The following comparisons, clause for clause, of the American Declaration of Independence
and of excerpts from the political principles of these noted ecclesiastics, evidence
striking similarity and identity of political principle.
Declaration of Independence: “All men are created equal; they are endowed by their Creator with certain inalienable rights.”
Bellarmine: “All men are equal, not in wisdom or grace, but in the essence and nature of mankind” (“De Laicis,” c.7) “There is no reason why among equals one should rule rather than another” (ibid.). “Let rulers remember that they preside over men who are of the same nature as they themselves.” (“De Officus Princ.” c. 22). “Political right is immediately from God and necessarily inherent in the nature of man” (“De Laicis,” c. 6, note 1).
St. Thomas: “Nature made all men equal in liberty,
though not in their natural perfections” (II Sent., d. xliv, q. 1, a. 3. ad 1).
Declaration of Independence: “To secure these rights governments are instituted among men.”
Bellarmine: “It is impossible for men to live together without someone to care for the common good.
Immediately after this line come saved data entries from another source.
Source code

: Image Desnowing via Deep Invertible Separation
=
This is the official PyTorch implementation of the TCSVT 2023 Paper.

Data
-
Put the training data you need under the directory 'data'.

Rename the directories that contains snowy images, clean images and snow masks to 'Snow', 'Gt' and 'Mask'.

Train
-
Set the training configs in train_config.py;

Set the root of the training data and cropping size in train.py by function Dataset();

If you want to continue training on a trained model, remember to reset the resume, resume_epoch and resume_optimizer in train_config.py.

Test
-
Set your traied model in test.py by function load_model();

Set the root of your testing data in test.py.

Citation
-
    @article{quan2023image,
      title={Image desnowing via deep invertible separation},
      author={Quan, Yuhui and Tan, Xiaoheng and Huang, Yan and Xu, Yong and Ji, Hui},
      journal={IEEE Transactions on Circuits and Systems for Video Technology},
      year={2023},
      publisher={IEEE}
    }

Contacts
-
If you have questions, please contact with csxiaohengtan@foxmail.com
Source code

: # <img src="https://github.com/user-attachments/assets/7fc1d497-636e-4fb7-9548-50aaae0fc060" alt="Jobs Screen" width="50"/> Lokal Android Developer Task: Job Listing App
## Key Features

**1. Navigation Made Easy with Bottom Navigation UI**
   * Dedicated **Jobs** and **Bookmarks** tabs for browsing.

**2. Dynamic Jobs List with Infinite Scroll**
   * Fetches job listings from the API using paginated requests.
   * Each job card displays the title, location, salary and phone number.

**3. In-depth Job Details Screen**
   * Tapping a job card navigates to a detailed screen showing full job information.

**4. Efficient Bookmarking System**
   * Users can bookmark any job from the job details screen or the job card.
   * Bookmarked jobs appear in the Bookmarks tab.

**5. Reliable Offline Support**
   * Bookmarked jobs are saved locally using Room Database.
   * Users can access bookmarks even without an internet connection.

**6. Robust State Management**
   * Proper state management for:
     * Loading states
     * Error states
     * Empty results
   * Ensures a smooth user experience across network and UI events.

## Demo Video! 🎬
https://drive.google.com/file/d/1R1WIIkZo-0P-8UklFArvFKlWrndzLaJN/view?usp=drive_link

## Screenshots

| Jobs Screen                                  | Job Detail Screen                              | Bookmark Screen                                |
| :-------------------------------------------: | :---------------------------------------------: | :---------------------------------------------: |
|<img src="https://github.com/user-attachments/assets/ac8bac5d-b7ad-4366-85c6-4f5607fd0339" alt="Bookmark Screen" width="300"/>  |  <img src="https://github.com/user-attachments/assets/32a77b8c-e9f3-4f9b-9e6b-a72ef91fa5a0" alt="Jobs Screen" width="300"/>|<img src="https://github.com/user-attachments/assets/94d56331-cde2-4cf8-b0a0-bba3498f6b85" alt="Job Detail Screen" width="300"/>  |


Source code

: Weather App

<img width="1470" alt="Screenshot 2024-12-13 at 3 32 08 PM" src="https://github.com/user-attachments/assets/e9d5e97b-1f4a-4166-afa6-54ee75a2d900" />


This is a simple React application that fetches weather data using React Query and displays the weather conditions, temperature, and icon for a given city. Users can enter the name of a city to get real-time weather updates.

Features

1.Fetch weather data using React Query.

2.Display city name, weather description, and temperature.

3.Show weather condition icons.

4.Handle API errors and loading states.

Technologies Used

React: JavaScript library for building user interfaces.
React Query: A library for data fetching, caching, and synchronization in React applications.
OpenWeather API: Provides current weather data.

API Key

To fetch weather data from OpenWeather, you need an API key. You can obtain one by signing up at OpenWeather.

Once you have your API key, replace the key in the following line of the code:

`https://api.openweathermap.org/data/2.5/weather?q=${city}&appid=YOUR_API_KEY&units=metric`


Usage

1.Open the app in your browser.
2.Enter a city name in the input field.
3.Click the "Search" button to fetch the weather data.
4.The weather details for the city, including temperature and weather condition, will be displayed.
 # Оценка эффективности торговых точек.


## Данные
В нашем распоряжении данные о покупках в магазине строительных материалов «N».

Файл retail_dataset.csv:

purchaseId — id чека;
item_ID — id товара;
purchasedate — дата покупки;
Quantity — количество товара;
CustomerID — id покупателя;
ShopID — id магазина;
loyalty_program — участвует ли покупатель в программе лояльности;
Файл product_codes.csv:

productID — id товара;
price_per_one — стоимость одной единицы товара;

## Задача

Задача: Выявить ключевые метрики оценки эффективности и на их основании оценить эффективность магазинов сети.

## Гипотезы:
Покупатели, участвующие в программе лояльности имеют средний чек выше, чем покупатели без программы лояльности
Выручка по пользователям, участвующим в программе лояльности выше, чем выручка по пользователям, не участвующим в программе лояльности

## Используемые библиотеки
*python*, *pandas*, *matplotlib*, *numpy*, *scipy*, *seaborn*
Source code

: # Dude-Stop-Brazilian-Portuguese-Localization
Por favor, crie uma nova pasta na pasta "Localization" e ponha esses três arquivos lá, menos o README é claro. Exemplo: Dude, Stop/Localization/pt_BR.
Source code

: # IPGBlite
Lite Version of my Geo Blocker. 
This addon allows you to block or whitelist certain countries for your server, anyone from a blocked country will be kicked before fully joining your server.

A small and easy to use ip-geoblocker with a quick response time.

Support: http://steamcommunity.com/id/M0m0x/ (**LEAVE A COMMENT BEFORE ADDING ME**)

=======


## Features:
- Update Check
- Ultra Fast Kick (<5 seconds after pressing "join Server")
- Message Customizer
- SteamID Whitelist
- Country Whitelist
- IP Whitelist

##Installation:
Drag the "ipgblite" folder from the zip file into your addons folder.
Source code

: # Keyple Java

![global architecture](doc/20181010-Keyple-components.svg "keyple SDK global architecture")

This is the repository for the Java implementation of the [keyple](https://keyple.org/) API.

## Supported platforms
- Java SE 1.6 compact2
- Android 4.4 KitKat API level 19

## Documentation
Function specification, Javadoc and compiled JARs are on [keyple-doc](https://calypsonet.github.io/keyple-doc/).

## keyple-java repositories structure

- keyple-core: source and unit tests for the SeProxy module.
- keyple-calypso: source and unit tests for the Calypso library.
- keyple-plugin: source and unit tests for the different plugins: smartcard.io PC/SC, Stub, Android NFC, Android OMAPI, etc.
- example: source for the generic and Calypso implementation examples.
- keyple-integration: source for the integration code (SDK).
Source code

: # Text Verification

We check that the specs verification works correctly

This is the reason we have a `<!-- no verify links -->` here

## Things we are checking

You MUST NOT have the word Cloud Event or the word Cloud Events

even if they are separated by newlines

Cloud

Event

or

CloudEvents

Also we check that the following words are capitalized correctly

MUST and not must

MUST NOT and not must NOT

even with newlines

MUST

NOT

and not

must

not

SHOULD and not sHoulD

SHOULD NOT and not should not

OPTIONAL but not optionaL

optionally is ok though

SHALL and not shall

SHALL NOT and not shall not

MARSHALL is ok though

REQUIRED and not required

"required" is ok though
Men must be governed by someone lest they be willing to perish” (“De Laicis,” c. 6).
St. Thomas: “To ordain anything for the common good belongs
either to the whole people, or to someone who is the viceregent of the whole people”
(Summa, la llae, q. 90, a. 3).
Declaration of Independence: “Governments are instituted among men, deriving their just powers from the consent of the governed.”
Bellarmine: “It depends upon the consent of the multitude to constitute over itself a king, consul, or other magistrate. This power is, indeed, from God, but vested in a particular ruler by the counsel and election of men” (“De Laicis, c. 6, notes 4 and 5). “The people themselves immediately and directly hold the political power” (“De Clericis,” c. 7).
St. Thomas: “Therefore the making of a law belongs either
to the whole people or to a public personage who has care of the whole people”
(Summa, la llae, q. 90, a. 3). “The ruler has power and eminence from the subjects,
and, in the event of his despising them, he sometimes loses both his power and
position” (“De Erudit. Princ.” Bk. I, c. 6).
Declaration of Independence: “Whenever any form of government becomes destructive of these ends, it is the right of the people to alter or abolish it, and to institute a new government...Prudence, indeed, will dictate that governments long established should not be changed for light and transient reasons.”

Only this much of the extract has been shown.